At Vanderbilt Owen, as at many other schools, deferrals granted to foreign admits contributed to further reduce already-low international numbers in the full-time MBA. The Owen School granted a total of 41 deferrals this year, up from 23 last year; its foreign MBA ranks fell from 14% to just 8%. Since 2016 the school’s international MBA population has decreased from 23.2%, a 65.5% decline.

Sue Oldham sees a turnaround in the near future, and not just because of the imminent arrival of this year’s deferees.

“Surprisingly, our international app volume over the past three years has actually increased,” she says. “We had 230 applications this year from international students as compared to 179 applications last year, which is really amazing. It doesn’t even seem to make sense. Our international application volume’s increasing. This year, it was difficult to yield them because of everything going on in the world. Obviously, several of them deferred.

“I couldn’t understand it, so I starting digging a little bit as to the increase in international applications in a world, again, where people are seeing it declining, especially the big schools. What we found from prospective students was that the reason they were attracted to Vanderbilt is they liked the personal scale. What they’re finding in this world is, when you’re one of 300 international students at a really large school, you might get lost in that shuffle. At a school like Vanderbilt, we’re small enough that we are in contact with the people that issue the visas to make sure that the pieces are updated. We know when they’re going to the consulate to get their appointment. We know when their interview is. We know when their flight is. We know when they’re landing in Nashville. That sense of security was really noticed by our international student population.”

‘LISTENING TO WHAT PEOPLE ARE ASKING FOR’: OWEN NOW ACCEPTS EA SCORES

Another way Vanderbilt Owen expects to keep drawing interest from applicants: giving them more flexibility in their applications. More applicants continue to submit Graduate Record Exam scores (18% of enrollees did so this year), and the school announced this month that it now accepts the Executive Assessment in place of the GRE or the Graduate Management Admission Test. The EA is a  90-minute test, compared to the four hours it takes to sit for the GMAT.

“It’s all part of our overall recruiting strategy around diversity and inclusion,” Oldham says. “We are all about removing barriers, even though having a test, some people would say that in and of itself is a barrier. We’re hearing a lot from prospective students that are like, ‘Listen, this GMAT or the GRE quite frankly, they’re long exams. Even if you can get to a test center, you’ve got to mask up. But there is a lot of interest around a 90-minute test. Even the prep time is just dramatically shorter. So again, we are just trying to be responsive and listen to what our prospective students are asking about.

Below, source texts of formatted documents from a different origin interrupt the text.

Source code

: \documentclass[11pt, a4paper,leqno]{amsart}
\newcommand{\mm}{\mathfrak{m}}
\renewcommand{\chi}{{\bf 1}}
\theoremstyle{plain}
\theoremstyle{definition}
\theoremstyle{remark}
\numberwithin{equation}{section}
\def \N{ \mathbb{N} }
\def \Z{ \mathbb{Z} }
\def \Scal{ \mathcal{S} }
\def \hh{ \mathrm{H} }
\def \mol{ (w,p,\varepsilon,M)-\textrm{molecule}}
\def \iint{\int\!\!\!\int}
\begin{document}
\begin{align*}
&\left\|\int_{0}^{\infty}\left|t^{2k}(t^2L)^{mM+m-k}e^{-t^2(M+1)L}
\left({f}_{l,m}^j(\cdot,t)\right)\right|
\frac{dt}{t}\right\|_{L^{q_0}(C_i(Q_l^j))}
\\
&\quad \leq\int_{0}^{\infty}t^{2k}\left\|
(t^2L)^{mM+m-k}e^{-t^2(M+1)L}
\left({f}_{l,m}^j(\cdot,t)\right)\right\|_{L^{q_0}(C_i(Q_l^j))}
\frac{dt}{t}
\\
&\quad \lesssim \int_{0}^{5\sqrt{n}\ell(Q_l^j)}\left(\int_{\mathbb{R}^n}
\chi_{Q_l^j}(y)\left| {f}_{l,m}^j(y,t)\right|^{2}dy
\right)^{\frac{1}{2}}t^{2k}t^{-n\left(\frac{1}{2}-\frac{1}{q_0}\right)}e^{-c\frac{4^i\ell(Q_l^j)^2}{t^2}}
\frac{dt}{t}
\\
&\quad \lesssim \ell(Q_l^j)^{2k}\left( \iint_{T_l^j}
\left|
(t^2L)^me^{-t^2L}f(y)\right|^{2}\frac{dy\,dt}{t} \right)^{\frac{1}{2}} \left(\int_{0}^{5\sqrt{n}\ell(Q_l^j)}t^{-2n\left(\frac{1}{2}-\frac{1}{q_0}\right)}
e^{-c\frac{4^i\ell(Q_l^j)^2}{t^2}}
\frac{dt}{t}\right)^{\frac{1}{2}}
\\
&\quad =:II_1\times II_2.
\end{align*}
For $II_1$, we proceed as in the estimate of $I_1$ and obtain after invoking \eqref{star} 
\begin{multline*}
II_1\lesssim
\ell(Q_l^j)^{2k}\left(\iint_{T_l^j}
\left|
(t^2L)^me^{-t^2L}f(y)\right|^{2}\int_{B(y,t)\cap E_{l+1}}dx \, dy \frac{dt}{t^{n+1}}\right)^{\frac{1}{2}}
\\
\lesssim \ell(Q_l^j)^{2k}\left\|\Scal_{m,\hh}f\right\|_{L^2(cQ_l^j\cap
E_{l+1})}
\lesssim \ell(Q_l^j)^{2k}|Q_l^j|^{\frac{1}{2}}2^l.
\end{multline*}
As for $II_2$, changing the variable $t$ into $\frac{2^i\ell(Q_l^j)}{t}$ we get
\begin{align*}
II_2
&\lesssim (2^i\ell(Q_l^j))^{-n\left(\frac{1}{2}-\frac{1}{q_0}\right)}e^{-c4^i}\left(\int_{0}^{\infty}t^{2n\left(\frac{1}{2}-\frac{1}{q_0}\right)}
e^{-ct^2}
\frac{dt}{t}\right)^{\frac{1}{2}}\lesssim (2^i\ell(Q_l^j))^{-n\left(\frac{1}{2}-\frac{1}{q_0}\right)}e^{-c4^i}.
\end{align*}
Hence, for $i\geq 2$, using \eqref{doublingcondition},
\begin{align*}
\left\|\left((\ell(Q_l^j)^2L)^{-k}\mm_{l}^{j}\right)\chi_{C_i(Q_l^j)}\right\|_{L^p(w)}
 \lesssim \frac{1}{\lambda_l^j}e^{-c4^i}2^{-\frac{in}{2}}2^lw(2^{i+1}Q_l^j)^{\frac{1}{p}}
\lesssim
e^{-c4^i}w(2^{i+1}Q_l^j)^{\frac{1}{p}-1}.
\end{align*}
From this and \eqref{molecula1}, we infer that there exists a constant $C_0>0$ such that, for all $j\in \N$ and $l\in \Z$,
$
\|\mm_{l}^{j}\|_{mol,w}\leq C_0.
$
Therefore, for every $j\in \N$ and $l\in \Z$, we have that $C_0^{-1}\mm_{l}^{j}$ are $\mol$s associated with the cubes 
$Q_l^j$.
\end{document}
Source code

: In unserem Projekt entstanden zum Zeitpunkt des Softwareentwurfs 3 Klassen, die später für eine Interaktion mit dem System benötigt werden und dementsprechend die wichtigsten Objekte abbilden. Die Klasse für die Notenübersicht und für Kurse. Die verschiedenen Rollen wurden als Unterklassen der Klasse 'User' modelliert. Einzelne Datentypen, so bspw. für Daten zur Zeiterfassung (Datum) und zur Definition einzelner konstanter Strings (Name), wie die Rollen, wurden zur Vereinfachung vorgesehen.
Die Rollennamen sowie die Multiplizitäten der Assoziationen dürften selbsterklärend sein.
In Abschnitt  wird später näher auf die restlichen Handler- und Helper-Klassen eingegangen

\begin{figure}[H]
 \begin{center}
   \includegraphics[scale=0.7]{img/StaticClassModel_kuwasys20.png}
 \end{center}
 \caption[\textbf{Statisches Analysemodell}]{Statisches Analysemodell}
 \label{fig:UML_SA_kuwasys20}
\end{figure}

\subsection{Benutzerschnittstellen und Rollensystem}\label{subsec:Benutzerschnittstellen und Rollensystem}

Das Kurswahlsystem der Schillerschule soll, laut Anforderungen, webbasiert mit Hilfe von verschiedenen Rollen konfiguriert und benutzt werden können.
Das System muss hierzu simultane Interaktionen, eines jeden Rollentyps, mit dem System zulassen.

It just made sense that we would offer Executive Assessment.”

After accepting more test waiver requests this year, might Vanderbilt Owen eventually join the ranks of schools that abolish entrance exams altogether, in the short or long term?

“It’s definitely on the radar,” Oldham says. “I would say it’s not off the table yet. I think that’s part of how we crafted going into this year — meaning, instead of pretending that this rona thing is gone, we kind of went ahead and added the fact that we are accepting test waiver requests. It’s not that the test requirement is completely gone — here’s the waiver form. Here are all the things that we would take into consideration when you want to submit your waiver.

I just read about MIT, and I’m not sure who all is following in place. It’s on the table, because I know for several schools, the undergraduate side of the house might’ve already made that call and the business school might be doing something different. So again, we are just sort of listening to what people are asking for.”

DON’T MISS THE MBA IN THE HEART OF THE HEALTHCARE INDUSTRY and MEET VANDERBILT OWEN’S MBA CLASS OF 2021

Questions about this article? Email us or leave a comment below.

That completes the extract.